**Task directions:** Take the entries that follow and write them out again, word for word.

Dataset entries:

>>>>

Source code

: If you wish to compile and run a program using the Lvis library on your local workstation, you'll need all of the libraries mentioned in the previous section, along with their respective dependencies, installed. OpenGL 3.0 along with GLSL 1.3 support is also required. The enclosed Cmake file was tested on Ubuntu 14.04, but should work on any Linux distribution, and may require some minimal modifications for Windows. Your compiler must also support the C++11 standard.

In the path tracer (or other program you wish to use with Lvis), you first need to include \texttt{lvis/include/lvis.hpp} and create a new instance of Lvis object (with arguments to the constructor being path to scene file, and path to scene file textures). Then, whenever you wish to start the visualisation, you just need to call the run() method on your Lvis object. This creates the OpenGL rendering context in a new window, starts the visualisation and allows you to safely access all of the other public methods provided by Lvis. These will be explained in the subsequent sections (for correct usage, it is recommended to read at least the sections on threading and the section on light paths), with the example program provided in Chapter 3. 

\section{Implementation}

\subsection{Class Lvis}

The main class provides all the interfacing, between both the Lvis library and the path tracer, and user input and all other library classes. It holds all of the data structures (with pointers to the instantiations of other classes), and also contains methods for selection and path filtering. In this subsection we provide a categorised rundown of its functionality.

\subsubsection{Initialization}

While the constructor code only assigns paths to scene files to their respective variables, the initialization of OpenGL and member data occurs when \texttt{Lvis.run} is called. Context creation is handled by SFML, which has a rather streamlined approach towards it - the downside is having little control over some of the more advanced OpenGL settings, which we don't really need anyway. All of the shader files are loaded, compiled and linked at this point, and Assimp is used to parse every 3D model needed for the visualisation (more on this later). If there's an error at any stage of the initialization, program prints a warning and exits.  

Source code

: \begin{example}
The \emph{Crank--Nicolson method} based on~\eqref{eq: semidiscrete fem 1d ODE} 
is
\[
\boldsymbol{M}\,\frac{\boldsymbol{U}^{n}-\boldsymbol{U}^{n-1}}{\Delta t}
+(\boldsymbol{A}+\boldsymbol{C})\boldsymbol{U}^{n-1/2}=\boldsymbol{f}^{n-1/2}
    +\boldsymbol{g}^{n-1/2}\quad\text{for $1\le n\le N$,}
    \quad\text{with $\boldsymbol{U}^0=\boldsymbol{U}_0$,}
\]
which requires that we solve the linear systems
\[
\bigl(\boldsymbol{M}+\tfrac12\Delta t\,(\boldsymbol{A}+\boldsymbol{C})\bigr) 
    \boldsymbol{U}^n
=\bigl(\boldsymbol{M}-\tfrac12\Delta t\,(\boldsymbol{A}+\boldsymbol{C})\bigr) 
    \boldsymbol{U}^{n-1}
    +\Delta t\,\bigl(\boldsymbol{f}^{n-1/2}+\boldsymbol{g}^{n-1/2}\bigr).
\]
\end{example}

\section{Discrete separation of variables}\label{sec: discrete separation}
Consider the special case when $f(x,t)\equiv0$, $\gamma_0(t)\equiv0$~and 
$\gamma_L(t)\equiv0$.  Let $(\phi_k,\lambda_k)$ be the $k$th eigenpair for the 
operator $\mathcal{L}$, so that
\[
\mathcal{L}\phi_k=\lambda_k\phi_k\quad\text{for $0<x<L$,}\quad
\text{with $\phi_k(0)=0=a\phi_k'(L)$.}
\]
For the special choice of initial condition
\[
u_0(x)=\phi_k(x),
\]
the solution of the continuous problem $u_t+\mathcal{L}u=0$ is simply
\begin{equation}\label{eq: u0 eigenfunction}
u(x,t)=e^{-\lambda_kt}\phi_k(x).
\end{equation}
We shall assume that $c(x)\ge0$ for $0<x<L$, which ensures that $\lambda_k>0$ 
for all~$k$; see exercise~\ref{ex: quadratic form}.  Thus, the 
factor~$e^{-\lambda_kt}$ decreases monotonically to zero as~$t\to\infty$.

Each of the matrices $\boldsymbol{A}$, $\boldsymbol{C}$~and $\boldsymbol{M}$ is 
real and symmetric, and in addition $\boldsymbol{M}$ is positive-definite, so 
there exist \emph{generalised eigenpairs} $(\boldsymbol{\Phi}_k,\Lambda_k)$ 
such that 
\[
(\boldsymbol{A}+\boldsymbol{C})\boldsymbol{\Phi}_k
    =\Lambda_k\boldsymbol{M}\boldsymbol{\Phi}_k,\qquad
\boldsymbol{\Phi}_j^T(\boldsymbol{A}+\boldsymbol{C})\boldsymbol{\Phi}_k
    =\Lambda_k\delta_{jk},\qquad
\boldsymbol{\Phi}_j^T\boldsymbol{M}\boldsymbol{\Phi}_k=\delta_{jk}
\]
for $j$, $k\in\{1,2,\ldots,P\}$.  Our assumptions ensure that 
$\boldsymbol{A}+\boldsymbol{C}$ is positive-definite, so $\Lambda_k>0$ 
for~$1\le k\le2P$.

<<<<

**Written solution:**
Source code

: If you wish to compile and run a program using the Lvis library on your local workstation, you'll need all of the libraries mentioned in the previous section, along with their respective dependencies, installed. OpenGL 3.0 along with GLSL 1.3 support is also required. The enclosed Cmake file was tested on Ubuntu 14.04, but should work on any Linux distribution, and may require some minimal modifications for Windows. Your compiler must also support the C++11 standard.

In the path tracer (or other program you wish to use with Lvis), you first need to include \texttt{lvis/include/lvis.hpp} and create a new instance of Lvis object (with arguments to the constructor being path to scene file, and path to scene file textures). Then, whenever you wish to start the visualisation, you just need to call the run() method on your Lvis object. This creates the OpenGL rendering context in a new window, starts the visualisation and allows you to safely access all of the other public methods provided by Lvis. These will be explained in the subsequent sections (for correct usage, it is recommended to read at least the sections on threading and the section on light paths), with the example program provided in Chapter 3. 

\section{Implementation}

\subsection{Class Lvis}

The main class provides all the interfacing, between both the Lvis library and the path tracer, and user input and all other library classes. It holds all of the data structures (with pointers to the instantiations of other classes), and also contains methods for selection and path filtering. In this subsection we provide a categorised rundown of its functionality.

\subsubsection{Initialization}

While the constructor code only assigns paths to scene files to their respective variables, the initialization of OpenGL and member data occurs when \texttt{Lvis.run} is called. Context creation is handled by SFML, which has a rather streamlined approach towards it - the downside is having little control over some of the more advanced OpenGL settings, which we don't really need anyway. All of the shader files are loaded, compiled and linked at this point, and Assimp is used to parse every 3D model needed for the visualisation (more on this later). If there's an error at any stage of the initialization, program prints a warning and exits.  

Source code

: \begin{example}
The \emph{Crank--Nicolson method} based on~\eqref{eq: semidiscrete fem 1d ODE} 
is
\[
\boldsymbol{M}\,\frac{\boldsymbol{U}^{n}-\boldsymbol{U}^{n-1}}{\Delta t}
+(\boldsymbol{A}+\boldsymbol{C})\boldsymbol{U}^{n-1/2}=\boldsymbol{f}^{n-1/2}
    +\boldsymbol{g}^{n-1/2}\quad\text{for $1\le n\le N$,}
    \quad\text{with $\boldsymbol{U}^0=\boldsymbol{U}_0$,}
\]
which requires that we solve the linear systems
\[
\bigl(\boldsymbol{M}+\tfrac12\Delta t\,(\boldsymbol{A}+\boldsymbol{C})\bigr) 
    \boldsymbol{U}^n
=\bigl(\boldsymbol{M}-\tfrac12\Delta t\,(\boldsymbol{A}+\boldsymbol{C})\bigr) 
    \boldsymbol{U}^{n-1}
    +\Delta t\,\bigl(\boldsymbol{f}^{n-1/2}+\boldsymbol{g}^{n-1/2}\bigr).
\]
\end{example}

\section{Discrete separation of variables}\label{sec: discrete separation}
Consider the special case when $f(x,t)\equiv0$, $\gamma_0(t)\equiv0$~and 
$\gamma_L(t)\equiv0$.  Let $(\phi_k,\lambda_k)$ be the $k$th eigenpair for the 
operator $\mathcal{L}$, so that
\[
\mathcal{L}\phi_k=\lambda_k\phi_k\quad\text{for $0<x<L$,}\quad
\text{with $\phi_k(0)=0=a\phi_k'(L)$.}
\]
For the special choice of initial condition
\[
u_0(x)=\phi_k(x),
\]
the solution of the continuous problem $u_t+\mathcal{L}u=0$ is simply
\begin{equation}\label{eq: u0 eigenfunction}
u(x,t)=e^{-\lambda_kt}\phi_k(x).
\end{equation}
We shall assume that $c(x)\ge0$ for $0<x<L$, which ensures that $\lambda_k>0$ 
for all~$k$; see exercise~\ref{ex: quadratic form}.  Thus, the 
factor~$e^{-\lambda_kt}$ decreases monotonically to zero as~$t\to\infty$.

Each of the matrices $\boldsymbol{A}$, $\boldsymbol{C}$~and $\boldsymbol{M}$ is 
real and symmetric, and in addition $\boldsymbol{M}$ is positive-definite, so 
there exist \emph{generalised eigenpairs} $(\boldsymbol{\Phi}_k,\Lambda_k)$ 
such that 
\[
(\boldsymbol{A}+\boldsymbol{C})\boldsymbol{\Phi}_k
    =\Lambda_k\boldsymbol{M}\boldsymbol{\Phi}_k,\qquad
\boldsymbol{\Phi}_j^T(\boldsymbol{A}+\boldsymbol{C})\boldsymbol{\Phi}_k
    =\Lambda_k\delta_{jk},\qquad
\boldsymbol{\Phi}_j^T\boldsymbol{M}\boldsymbol{\Phi}_k=\delta_{jk}
\]
for $j$, $k\in\{1,2,\ldots,P\}$.  Our assumptions ensure that 
$\boldsymbol{A}+\boldsymbol{C}$ is positive-definite, so $\Lambda_k>0$ 
for~$1\le k\le2P$.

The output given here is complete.